### TASK DIRECTIONS
Find each line of the entries with the string "ERPs", please, and copy it.

(GIVEN DATA begins)

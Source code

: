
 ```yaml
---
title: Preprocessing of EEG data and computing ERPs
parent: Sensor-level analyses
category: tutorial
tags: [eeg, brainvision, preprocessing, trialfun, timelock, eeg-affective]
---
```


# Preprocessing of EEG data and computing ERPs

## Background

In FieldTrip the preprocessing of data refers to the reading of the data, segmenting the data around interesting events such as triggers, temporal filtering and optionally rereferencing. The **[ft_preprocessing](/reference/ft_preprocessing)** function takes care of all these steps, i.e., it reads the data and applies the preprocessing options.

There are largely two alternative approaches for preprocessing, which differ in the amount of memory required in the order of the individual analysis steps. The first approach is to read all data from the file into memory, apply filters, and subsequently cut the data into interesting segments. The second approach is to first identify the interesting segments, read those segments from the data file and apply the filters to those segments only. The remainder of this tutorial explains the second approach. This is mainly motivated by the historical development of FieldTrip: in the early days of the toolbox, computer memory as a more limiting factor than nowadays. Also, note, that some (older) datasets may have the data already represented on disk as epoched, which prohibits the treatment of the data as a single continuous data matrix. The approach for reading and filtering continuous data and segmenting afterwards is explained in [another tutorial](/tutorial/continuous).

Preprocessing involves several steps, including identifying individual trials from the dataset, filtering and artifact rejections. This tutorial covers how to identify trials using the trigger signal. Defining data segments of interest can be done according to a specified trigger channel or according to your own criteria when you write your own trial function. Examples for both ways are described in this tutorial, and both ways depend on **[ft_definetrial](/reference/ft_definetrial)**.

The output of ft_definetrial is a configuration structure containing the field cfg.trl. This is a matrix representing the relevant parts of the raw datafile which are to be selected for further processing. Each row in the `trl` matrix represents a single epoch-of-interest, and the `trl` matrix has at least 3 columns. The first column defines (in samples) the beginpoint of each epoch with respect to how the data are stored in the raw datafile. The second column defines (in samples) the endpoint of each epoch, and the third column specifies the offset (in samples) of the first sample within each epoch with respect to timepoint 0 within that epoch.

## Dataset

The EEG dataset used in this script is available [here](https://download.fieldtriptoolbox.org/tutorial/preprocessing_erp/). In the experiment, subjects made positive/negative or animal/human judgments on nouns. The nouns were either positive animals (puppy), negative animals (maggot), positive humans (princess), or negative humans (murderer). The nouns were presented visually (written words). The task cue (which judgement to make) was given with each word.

(GIVEN DATA ends)

### EXPECTED ANSWER
title: Preprocessing of EEG data and computing ERPs
# Preprocessing of EEG data and computing ERPs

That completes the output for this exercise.